REQUIRED ACTION: Only the text of the entries below should appear in your exact transcription; leave out every picture.

Records from a collection:
[Start of Attachment]
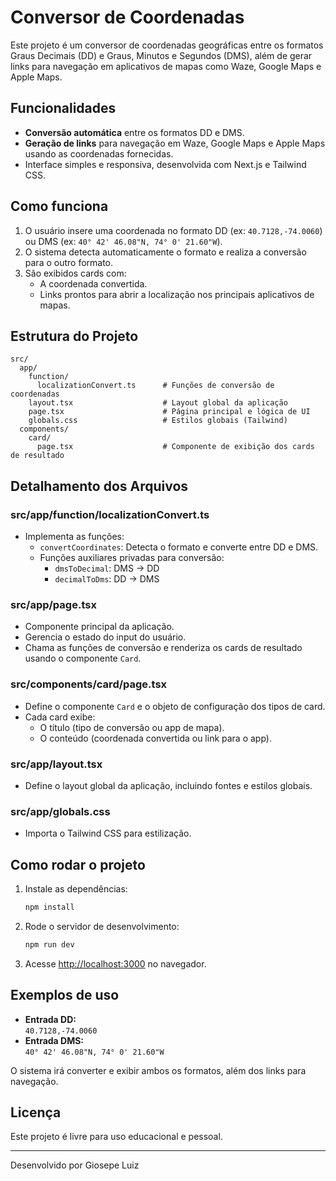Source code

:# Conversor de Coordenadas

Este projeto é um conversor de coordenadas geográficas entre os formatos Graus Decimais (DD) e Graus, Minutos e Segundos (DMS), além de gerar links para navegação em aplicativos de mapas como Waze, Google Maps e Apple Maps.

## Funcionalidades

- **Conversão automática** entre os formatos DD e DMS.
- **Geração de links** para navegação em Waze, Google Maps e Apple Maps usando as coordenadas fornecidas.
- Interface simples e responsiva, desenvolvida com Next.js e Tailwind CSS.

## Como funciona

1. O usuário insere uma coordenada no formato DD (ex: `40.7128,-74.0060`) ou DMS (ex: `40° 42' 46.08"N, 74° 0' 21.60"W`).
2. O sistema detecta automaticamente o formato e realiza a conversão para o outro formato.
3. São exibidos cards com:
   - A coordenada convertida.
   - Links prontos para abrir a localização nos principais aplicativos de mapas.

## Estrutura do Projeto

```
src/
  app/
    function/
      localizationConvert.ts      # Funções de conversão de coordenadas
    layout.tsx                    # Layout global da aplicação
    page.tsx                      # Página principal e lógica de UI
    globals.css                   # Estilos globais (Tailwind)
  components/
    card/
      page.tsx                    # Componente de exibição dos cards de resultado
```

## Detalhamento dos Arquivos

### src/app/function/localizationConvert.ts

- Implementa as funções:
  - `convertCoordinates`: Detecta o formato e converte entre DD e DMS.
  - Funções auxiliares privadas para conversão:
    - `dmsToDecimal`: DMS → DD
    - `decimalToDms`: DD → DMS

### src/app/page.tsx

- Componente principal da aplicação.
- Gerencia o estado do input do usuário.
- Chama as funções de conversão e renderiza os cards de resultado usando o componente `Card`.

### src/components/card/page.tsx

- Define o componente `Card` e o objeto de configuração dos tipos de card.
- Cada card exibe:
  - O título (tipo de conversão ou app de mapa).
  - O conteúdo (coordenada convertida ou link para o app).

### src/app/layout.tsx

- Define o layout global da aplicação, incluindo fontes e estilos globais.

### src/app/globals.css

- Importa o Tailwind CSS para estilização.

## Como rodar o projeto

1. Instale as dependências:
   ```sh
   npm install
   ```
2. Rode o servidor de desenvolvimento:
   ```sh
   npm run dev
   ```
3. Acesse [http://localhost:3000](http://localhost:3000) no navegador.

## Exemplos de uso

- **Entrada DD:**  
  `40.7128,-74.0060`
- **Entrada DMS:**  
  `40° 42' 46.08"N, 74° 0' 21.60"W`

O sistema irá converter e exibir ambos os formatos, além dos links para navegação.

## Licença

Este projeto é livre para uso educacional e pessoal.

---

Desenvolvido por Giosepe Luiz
[End of Attachment]
TASK RESULT:
Source code

:# Conversor de Coordenadas

Este projeto é um conversor de coordenadas geográficas entre os formatos Graus Decimais (DD) e Graus, Minutos e Segundos (DMS), além de gerar links para navegação em aplicativos de mapas como Waze, Google Maps e Apple Maps.

## Funcionalidades

- **Conversão automática** entre os formatos DD e DMS.
- **Geração de links** para navegação em Waze, Google Maps e Apple Maps usando as coordenadas fornecidas.
- Interface simples e responsiva, desenvolvida com Next.js e Tailwind CSS.

## Como funciona

1. O usuário insere uma coordenada no formato DD (ex: `40.7128,-74.0060`) ou DMS (ex: `40° 42' 46.08"N, 74° 0' 21.60"W`).
2. O sistema detecta automaticamente o formato e realiza a conversão para o outro formato.
3. São exibidos cards com:
   - A coordenada convertida.
   - Links prontos para abrir a localização nos principais aplicativos de mapas.

## Estrutura do Projeto

```
src/
  app/
    function/
      localizationConvert.ts      # Funções de conversão de coordenadas
    layout.tsx                    # Layout global da aplicação
    page.tsx                      # Página principal e lógica de UI
    globals.css                   # Estilos globais (Tailwind)
  components/
    card/
      page.tsx                    # Componente de exibição dos cards de resultado
```

## Detalhamento dos Arquivos

### src/app/function/localizationConvert.ts

- Implementa as funções:
  - `convertCoordinates`: Detecta o formato e converte entre DD e DMS.
  - Funções auxiliares privadas para conversão:
    - `dmsToDecimal`: DMS → DD
    - `decimalToDms`: DD → DMS

### src/app/page.tsx

- Componente principal da aplicação.
- Gerencia o estado do input do usuário.
- Chama as funções de conversão e renderiza os cards de resultado usando o componente `Card`.

### src/components/card/page.tsx

- Define o componente `Card` e o objeto de configuração dos tipos de card.
- Cada card exibe:
  - O título (tipo de conversão ou app de mapa).
  - O conteúdo (coordenada convertida ou link para o app).

### src/app/layout.tsx

- Define o layout global da aplicação, incluindo fontes e estilos globais.

### src/app/globals.css

- Importa o Tailwind CSS para estilização.

## Como rodar o projeto

1. Instale as dependências:
   ```sh
   npm install
   ```
2. Rode o servidor de desenvolvimento:
   ```sh
   npm run dev
   ```
3. Acesse [http://localhost:3000](http://localhost:3000) no navegador.

## Exemplos de uso

- **Entrada DD:**  
  `40.7128,-74.0060`
- **Entrada DMS:**  
  `40° 42' 46.08"N, 74° 0' 21.60"W`

O sistema irá converter e exibir ambos os formatos, além dos links para navegação.

## Licença

Este projeto é livre para uso educacional e pessoal.

---

Desenvolvido por Giosepe Luiz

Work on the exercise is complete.